(Provided records Opens)
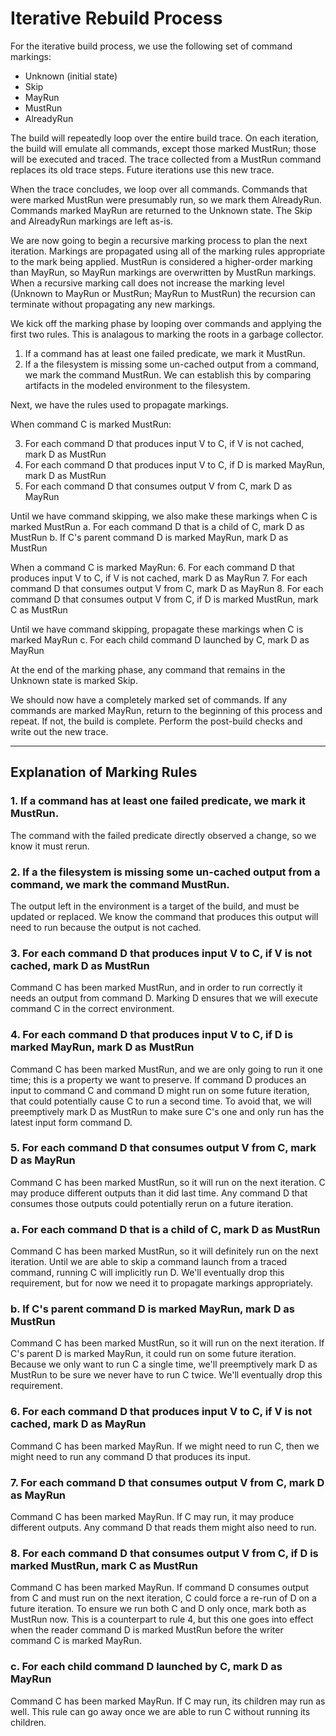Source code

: # Iterative Rebuild Process
For the iterative build process, we use the following set of command markings:
- Unknown (initial state)
- Skip
- MayRun
- MustRun
- AlreadyRun

The build will repeatedly loop over the entire build trace. On each iteration, the build will emulate all commands, except those marked MustRun; those will be executed and traced. The trace collected from a MustRun command replaces its old trace steps. Future iterations use this new trace.

When the trace concludes, we loop over all commands. Commands that were marked MustRun were presumably run, so we mark them AlreadyRun. Commands marked MayRun are returned to the Unknown state. The Skip and AlreadyRun markings are left as-is.

We are now going to begin a recursive marking process to plan the next iteration. Markings are propagated using all of the marking rules appropriate to the mark being applied. MustRun is considered a higher-order marking than MayRun, so MayRun markings are overwritten by MustRun markings. When a recursive marking call does not increase the marking level (Unknown to MayRun or MustRun; MayRun to MustRun) the recursion can terminate without propagating any new markings.

We kick off the marking phase by looping over commands and applying the first two rules. This is analagous to marking the roots in a garbage collector.

  1. If a command has at least one failed predicate, we mark it MustRun.
  2. If a the filesystem is missing some un-cached output from a command, we mark the command MustRun. We can establish this by comparing artifacts in the modeled environment to the filesystem.

Next, we have the rules used to propagate markings.

When command C is marked MustRun:

  3. For each command D that produces input V to C, if V is not cached, mark D as MustRun
  4. For each command D that produces input V to C, if D is marked MayRun, mark D as MustRun
  5. For each command D that consumes output V from C, mark D as MayRun

  Until we have command skipping, we also make these markings when C is marked MustRun
    a. For each command D that is a child of C, mark D as MustRun
    b. If C's parent command D is marked MayRun, mark D as MustRun

When a command C is marked MayRun:
  6. For each command D that produces input V to C, if V is not cached, mark D as MayRun
  7. For each command D that consumes output V from C, mark D as MayRun
  8. For each command D that consumes output V from C, if D is marked MustRun, mark C as MustRun

  Until we have command skipping, propagate these markings when C is marked MayRun
    c. For each child command D launched by C, mark D as MayRun

At the end of the marking phase, any command that remains in the Unknown state is marked Skip.

We should now have a completely marked set of commands. If any commands are marked MayRun, return to the beginning of this process and repeat. If not, the build is complete. Perform the post-build checks and write out the new trace.

---

## Explanation of Marking Rules

### 1. If a command has at least one failed predicate, we mark it MustRun.
The command with the failed predicate directly observed a change, so we know it must rerun.

### 2. If a the filesystem is missing some un-cached output from a command, we mark the command MustRun.
The output left in the environment is a target of the build, and must be updated or replaced. We know the command that produces this output will need to run because the output is not cached.

### 3. For each command D that produces input V to C, if V is not cached, mark D as MustRun
Command C has been marked MustRun, and in order to run correctly it needs an output from command D. Marking D ensures that we will execute command C in the correct environment.

### 4. For each command D that produces input V to C, if D is marked MayRun, mark D as MustRun
Command C has been marked MustRun, and we are only going to run it one time; this is a property we want to preserve. If command D produces an input to command C and command D might run on some future iteration, that could potentially cause C to run a second time. To avoid that, we will preemptively mark D as MustRun to make sure C's one and only run has the latest input form command D.

### 5. For each command D that consumes output V from C, mark D as MayRun
Command C has been marked MustRun, so it will run on the next iteration. C may produce different outputs than it did last time. Any command D that consumes those outputs could potentially rerun on a future iteration.

### a. For each command D that is a child of C, mark D as MustRun
Command C has been marked MustRun, so it will definitely run on the next iteration. Until we are able to skip a command launch from a traced command, running C will implicitly run D. We'll eventually drop this requirement, but for now we need it to propagate markings appropriately.

### b. If C's parent command D is marked MayRun, mark D as MustRun
Command C has been marked MustRun, so it will run on the next iteration. If C's parent D is marked MayRun, it could run on some future iteration. Because we only want to run C a single time, we'll preemptively mark D as MustRun to be sure we never have to run C twice. We'll eventually drop this requirement.

### 6. For each command D that produces input V to C, if V is not cached, mark D as MayRun
Command C has been marked MayRun. If we might need to run C, then we might need to run any command D that produces its input.

### 7. For each command D that consumes output V from C, mark D as MayRun
Command C has been marked MayRun. If C may run, it may produce different outputs. Any command D that reads them might also need to run.

### 8. For each command D that consumes output V from C, if D is marked MustRun, mark C as MustRun
Command C has been marked MayRun. If command D consumes output from C and must run on the next iteration, C could force a re-run of D on a future iteration. To ensure we run both C and D only once, mark both as MustRun now. This is a counterpart to rule 4, but this one goes into effect when the reader command D is marked MustRun before the writer command C is marked MayRun.

### c. For each child command D launched by C, mark D as MayRun
Command C has been marked MayRun. If C may run, its children may run as well. This rule can go away once we are able to run C without running its children.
(Provided records Closes)
> [Work request]: With the pictures removed, the entries above should be transcribed exactly.

> [Solution for this exercise]:
Source code

: # Iterative Rebuild Process
For the iterative build process, we use the following set of command markings:
- Unknown (initial state)
- Skip
- MayRun
- MustRun
- AlreadyRun

The build will repeatedly loop over the entire build trace. On each iteration, the build will emulate all commands, except those marked MustRun; those will be executed and traced. The trace collected from a MustRun command replaces its old trace steps. Future iterations use this new trace.

When the trace concludes, we loop over all commands. Commands that were marked MustRun were presumably run, so we mark them AlreadyRun. Commands marked MayRun are returned to the Unknown state. The Skip and AlreadyRun markings are left as-is.

We are now going to begin a recursive marking process to plan the next iteration. Markings are propagated using all of the marking rules appropriate to the mark being applied. MustRun is considered a higher-order marking than MayRun, so MayRun markings are overwritten by MustRun markings. When a recursive marking call does not increase the marking level (Unknown to MayRun or MustRun; MayRun to MustRun) the recursion can terminate without propagating any new markings.

We kick off the marking phase by looping over commands and applying the first two rules. This is analagous to marking the roots in a garbage collector.

  1. If a command has at least one failed predicate, we mark it MustRun.
  2. If a the filesystem is missing some un-cached output from a command, we mark the command MustRun. We can establish this by comparing artifacts in the modeled environment to the filesystem.

Next, we have the rules used to propagate markings.

When command C is marked MustRun:

  3. For each command D that produces input V to C, if V is not cached, mark D as MustRun
  4. For each command D that produces input V to C, if D is marked MayRun, mark D as MustRun
  5. For each command D that consumes output V from C, mark D as MayRun

  Until we have command skipping, we also make these markings when C is marked MustRun
    a. For each command D that is a child of C, mark D as MustRun
    b. If C's parent command D is marked MayRun, mark D as MustRun

When a command C is marked MayRun:
  6. For each command D that produces input V to C, if V is not cached, mark D as MayRun
  7. For each command D that consumes output V from C, mark D as MayRun
  8. For each command D that consumes output V from C, if D is marked MustRun, mark C as MustRun

  Until we have command skipping, propagate these markings when C is marked MayRun
    c. For each child command D launched by C, mark D as MayRun

At the end of the marking phase, any command that remains in the Unknown state is marked Skip.

We should now have a completely marked set of commands. If any commands are marked MayRun, return to the beginning of this process and repeat. If not, the build is complete. Perform the post-build checks and write out the new trace.

---

## Explanation of Marking Rules

### 1. If a command has at least one failed predicate, we mark it MustRun.
The command with the failed predicate directly observed a change, so we know it must rerun.

### 2. If a the filesystem is missing some un-cached output from a command, we mark the command MustRun.
The output left in the environment is a target of the build, and must be updated or replaced. We know the command that produces this output will need to run because the output is not cached.

### 3. For each command D that produces input V to C, if V is not cached, mark D as MustRun
Command C has been marked MustRun, and in order to run correctly it needs an output from command D. Marking D ensures that we will execute command C in the correct environment.

### 4. For each command D that produces input V to C, if D is marked MayRun, mark D as MustRun
Command C has been marked MustRun, and we are only going to run it one time; this is a property we want to preserve. If command D produces an input to command C and command D might run on some future iteration, that could potentially cause C to run a second time. To avoid that, we will preemptively mark D as MustRun to make sure C's one and only run has the latest input form command D.

### 5. For each command D that consumes output V from C, mark D as MayRun
Command C has been marked MustRun, so it will run on the next iteration. C may produce different outputs than it did last time. Any command D that consumes those outputs could potentially rerun on a future iteration.

### a. For each command D that is a child of C, mark D as MustRun
Command C has been marked MustRun, so it will definitely run on the next iteration. Until we are able to skip a command launch from a traced command, running C will implicitly run D. We'll eventually drop this requirement, but for now we need it to propagate markings appropriately.

### b. If C's parent command D is marked MayRun, mark D as MustRun
Command C has been marked MustRun, so it will run on the next iteration. If C's parent D is marked MayRun, it could run on some future iteration. Because we only want to run C a single time, we'll preemptively mark D as MustRun to be sure we never have to run C twice. We'll eventually drop this requirement.

### 6. For each command D that produces input V to C, if V is not cached, mark D as MayRun
Command C has been marked MayRun. If we might need to run C, then we might need to run any command D that produces its input.

### 7. For each command D that consumes output V from C, mark D as MayRun
Command C has been marked MayRun. If C may run, it may produce different outputs. Any command D that reads them might also need to run.

### 8. For each command D that consumes output V from C, if D is marked MustRun, mark C as MustRun
Command C has been marked MayRun. If command D consumes output from C and must run on the next iteration, C could force a re-run of D on a future iteration. To ensure we run both C and D only once, mark both as MustRun now. This is a counterpart to rule 4, but this one goes into effect when the reader command D is marked MustRun before the writer command C is marked MayRun.

### c. For each child command D launched by C, mark D as MayRun
Command C has been marked MayRun. If C may run, its children may run as well. This rule can go away once we are able to run C without running its children.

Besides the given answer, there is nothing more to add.